In the 1920s, Stanley Crawford, a renowned illusionist played by Colin Firth, receives a visit from an old friend who tells him of a mystic who is in dire need of debunking. Stanley takes great joy in exposing fraud spiritualists, and so leaves with his friend to expose a young woman who is swindling a family into thinking their dead patriarch can communicate to them through séance. That young woman is named Sophie, and played by Emma Stone, and as Stanley and Sophie begin to banter back and forth, two things start to happen. One is that Stanley begins to doubt his pessimistic and rational view of the world in light of Sophie’s apparently wondrous telepathic skills; the other is that a chemistry starts to develop between the two leads in classic romantic style.

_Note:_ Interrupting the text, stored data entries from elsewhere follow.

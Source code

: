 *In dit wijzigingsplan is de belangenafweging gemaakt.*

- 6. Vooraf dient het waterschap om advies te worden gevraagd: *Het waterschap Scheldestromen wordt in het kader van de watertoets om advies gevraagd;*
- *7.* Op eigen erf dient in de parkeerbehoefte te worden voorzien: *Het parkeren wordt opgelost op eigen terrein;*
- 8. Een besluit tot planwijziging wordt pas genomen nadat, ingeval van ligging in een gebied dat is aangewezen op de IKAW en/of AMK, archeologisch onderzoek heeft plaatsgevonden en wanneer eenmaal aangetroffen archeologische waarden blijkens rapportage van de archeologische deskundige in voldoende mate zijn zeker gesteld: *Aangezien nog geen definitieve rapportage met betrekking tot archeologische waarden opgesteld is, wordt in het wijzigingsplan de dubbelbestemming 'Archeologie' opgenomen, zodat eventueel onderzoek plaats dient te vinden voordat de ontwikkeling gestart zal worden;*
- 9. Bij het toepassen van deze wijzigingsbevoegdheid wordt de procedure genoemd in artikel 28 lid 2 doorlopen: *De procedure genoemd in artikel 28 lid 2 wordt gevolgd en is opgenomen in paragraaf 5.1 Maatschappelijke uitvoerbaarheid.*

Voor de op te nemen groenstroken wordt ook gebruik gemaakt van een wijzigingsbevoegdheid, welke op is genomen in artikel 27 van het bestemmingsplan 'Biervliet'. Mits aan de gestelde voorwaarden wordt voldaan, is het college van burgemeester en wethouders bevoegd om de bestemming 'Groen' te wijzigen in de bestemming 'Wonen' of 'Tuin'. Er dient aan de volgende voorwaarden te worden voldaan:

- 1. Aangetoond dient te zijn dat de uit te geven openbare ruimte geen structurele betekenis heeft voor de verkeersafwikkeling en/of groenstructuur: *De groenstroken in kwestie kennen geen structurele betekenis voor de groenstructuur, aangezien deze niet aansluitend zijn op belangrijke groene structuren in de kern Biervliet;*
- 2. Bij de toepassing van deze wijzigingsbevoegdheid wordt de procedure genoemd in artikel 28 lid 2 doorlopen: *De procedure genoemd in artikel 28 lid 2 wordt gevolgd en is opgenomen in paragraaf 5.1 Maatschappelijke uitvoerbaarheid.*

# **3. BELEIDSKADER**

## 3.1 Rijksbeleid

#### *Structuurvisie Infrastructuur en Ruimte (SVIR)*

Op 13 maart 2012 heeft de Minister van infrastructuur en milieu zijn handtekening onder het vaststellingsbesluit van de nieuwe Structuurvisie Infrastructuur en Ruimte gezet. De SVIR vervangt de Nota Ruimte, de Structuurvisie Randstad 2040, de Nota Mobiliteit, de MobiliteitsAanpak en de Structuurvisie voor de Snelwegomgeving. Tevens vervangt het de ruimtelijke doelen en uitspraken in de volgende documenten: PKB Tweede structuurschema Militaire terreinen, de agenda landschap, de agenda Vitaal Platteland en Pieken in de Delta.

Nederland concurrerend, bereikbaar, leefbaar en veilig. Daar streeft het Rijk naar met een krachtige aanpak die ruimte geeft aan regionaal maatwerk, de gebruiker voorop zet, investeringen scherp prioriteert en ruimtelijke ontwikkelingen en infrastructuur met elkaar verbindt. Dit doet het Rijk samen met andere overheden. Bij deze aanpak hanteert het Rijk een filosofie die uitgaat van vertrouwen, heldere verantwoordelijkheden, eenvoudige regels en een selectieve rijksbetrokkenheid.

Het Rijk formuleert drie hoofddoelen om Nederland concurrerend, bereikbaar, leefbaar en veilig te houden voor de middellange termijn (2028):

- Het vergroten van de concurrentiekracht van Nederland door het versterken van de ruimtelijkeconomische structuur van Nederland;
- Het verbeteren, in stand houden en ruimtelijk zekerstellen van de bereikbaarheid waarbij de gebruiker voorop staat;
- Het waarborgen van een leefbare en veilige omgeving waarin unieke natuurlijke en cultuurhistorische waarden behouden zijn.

It is worth noting that Firth and Stone do a fantastic job with the roles given to them, finding a chemistry that works despite the film’s often predictable and clichéd script. This is a testament to the talent both performers have, considering how dull this film could have been without them. The romantic plot is obvious from the moment the two leads lay eyes on each other, and it is clearly only a matter of time before she is exposed as a fraud and he decides he doesn’t care because he has discovered the ability to love. It all feels very trite, and it is an unwelcome departure from Woody Allen’s generally more cerebral offerings.
And it is also worth noting just how much this film feels like an autobiographical excuse for Allen’s tendency to date and marry women much younger than himself. Now, I don’t know Woody Allen, and I recognize that age does not need to be a prohibitive factor when founding a relationship, but this film feels very much like Allen making a self-justified stand that relationships between people with large age gaps are not subject to scrutiny. There’s a certain amount of aloof perfection to Stanley’s character that seems to mirror Allen’s own self-avowed perception, with some of the more obnoxious flaws mildly accentuated for romantic tension’s sake. And Sophie is little more than a waif, in dire need of the guidance this wiser, older man can offer her. This feels like a shallow and sexist justification for Allen’s own history of romancing younger women and is played off as a match made in heaven without any character questioning it. Part of this is due to the film’s chronological setting, but it was also made with modern audiences in mind, making this kind of theme questionable at best.
I did not enjoy Magic In The Moonlight. It is way below the standards that one generally expects from Woody Allen, and it feels like such a blatant attempt at public image repair that it distracts from the lackluster love story that is ostensibly the main focus. If you want a recent Woody Allen flick, go watch Blue Jasmine. Whereas that was a high for the prolific director’s career, this film is a new low.